NO QUICK FIX FOR THE OIL GLUT
Samantha Amerasinghe ponders the fate of black gold’s three-year global supply glut
Oil prices have fallen sharply following the 25 May Organization of the Petroleum Exporting Countries (OPEC) meeting in Vienna at which the cartel agreed to extend its production cuts into 2018.
This move underlines OPEC’s intent to end a three-year supply glut that has had a detrimental impact on oil prices and the global energy industry.
The outcomes from the meeting did not surprise the market, which responded positively to strong rhetoric, and the solidarity displayed by Saudi Arabia and Russia 11 days before the meeting. But the reaction to the OPEC meeting suggests that some traders were seeking more.
The agreement reflects efforts by the cartel’s de facto leader Saudi Arabia and Russia – the most important producer outside OPEC – to garner support for a nine-month extension.
Once deemed unthinkable, a longstanding partnership between Saudi Arabia and Russia has offered some hope to oil-dependent producers in their battle against the oversupply created by the rise of the US shale industry. The two countries have pledged to rebalance the global oil market to help oil-dependent producers who have seen their budgets decimated due to the steep fall in oil prices since 2014.
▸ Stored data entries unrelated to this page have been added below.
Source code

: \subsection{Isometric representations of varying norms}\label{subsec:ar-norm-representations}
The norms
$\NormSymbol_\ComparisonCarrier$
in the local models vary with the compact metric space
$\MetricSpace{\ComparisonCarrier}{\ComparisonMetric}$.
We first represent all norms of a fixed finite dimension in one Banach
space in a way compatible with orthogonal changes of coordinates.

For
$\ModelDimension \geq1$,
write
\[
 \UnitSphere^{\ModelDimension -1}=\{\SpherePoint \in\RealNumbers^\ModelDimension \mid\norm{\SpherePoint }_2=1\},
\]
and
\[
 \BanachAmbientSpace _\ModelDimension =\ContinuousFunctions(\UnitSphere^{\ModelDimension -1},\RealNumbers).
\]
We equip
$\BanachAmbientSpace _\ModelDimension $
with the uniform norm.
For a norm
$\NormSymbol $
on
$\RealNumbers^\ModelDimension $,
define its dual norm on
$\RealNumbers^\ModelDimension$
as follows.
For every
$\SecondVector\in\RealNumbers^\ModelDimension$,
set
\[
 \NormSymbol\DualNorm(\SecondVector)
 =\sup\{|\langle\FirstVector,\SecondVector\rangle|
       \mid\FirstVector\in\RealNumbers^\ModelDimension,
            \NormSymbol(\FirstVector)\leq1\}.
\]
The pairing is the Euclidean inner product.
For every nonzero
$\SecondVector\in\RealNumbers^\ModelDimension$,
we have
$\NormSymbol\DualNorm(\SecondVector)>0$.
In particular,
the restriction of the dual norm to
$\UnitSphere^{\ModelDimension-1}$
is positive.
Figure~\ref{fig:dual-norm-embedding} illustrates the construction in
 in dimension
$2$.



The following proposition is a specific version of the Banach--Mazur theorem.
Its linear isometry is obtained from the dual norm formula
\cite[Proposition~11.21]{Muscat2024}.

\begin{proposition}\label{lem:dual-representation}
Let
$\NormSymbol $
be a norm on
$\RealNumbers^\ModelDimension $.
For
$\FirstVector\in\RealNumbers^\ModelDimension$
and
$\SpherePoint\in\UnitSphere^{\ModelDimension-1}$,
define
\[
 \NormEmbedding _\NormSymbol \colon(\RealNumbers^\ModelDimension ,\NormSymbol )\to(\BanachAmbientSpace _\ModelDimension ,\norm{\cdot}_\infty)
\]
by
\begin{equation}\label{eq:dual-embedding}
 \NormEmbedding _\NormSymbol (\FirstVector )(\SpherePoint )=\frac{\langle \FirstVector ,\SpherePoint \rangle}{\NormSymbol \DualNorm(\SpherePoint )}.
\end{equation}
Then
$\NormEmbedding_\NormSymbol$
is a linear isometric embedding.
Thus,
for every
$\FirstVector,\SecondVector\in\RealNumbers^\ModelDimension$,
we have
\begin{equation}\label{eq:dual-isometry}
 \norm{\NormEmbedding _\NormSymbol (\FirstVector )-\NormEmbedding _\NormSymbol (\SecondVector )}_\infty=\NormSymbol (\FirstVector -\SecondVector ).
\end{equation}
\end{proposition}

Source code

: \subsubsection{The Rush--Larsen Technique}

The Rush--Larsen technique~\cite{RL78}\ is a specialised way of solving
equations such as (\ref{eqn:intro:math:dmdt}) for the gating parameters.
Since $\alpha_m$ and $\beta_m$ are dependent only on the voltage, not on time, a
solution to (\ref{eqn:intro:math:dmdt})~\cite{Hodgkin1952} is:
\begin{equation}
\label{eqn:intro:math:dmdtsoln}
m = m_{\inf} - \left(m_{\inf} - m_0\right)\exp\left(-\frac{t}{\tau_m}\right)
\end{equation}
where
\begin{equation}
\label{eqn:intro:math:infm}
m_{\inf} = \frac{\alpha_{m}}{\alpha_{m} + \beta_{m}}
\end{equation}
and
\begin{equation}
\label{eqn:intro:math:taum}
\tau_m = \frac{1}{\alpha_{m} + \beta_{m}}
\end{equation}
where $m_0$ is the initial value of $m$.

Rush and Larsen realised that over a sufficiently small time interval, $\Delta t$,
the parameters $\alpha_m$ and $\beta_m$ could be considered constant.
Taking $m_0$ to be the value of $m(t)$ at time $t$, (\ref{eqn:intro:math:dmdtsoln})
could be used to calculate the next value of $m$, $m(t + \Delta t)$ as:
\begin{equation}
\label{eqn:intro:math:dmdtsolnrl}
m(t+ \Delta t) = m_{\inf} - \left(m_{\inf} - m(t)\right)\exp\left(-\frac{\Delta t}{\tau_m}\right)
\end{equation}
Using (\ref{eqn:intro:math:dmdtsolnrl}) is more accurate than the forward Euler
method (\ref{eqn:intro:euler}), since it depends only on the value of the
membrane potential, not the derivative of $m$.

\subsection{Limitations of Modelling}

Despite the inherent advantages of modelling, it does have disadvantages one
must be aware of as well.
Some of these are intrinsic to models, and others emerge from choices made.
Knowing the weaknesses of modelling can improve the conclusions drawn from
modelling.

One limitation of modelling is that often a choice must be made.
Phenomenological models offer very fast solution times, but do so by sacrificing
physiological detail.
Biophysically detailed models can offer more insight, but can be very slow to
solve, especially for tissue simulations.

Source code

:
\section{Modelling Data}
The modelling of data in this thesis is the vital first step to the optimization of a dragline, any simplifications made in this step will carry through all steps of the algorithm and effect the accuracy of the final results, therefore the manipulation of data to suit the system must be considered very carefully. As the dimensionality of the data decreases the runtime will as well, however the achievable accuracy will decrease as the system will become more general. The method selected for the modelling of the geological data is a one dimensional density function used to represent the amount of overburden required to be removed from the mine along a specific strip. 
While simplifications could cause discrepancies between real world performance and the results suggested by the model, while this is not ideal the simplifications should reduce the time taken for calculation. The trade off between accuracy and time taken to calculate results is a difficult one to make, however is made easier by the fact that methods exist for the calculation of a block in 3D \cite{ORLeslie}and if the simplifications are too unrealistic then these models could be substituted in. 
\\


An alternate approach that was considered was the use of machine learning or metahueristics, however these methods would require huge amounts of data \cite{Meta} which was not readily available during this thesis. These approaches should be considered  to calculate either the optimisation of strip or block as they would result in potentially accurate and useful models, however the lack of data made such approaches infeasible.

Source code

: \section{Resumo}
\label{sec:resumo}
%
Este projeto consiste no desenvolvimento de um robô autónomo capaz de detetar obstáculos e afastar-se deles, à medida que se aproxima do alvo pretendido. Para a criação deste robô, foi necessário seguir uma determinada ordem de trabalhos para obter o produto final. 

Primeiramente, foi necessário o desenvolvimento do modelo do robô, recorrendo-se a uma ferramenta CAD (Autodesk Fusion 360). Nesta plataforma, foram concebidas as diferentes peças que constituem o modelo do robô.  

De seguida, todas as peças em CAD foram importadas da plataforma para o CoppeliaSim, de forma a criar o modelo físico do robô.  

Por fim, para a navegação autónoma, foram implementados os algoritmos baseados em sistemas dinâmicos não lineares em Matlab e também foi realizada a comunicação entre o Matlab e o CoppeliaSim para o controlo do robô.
Saudi Arabia and Russia pump one in every five barrels of crude oil and together are spearheading the drive to maintain supply cuts at roughly two percent of global demand, split between 24 OPEC and non-OPEC countries. They believe that if this target is met, it will shrink swollen
oil inventories that built up during the downturn.
Prices fell rapidly once the prospect of deeper cuts or a longer time frame was ruled out. Interestingly, following all the deal-making and executions involving 22 countries over the past year, the net result has been a year-on-year price rise of only US$ 1.72 a barrel.
OPEC’s efforts to eliminate the supply glut since the cuts came into force at the beginning of this year have taken much longer than the cartel anticipated.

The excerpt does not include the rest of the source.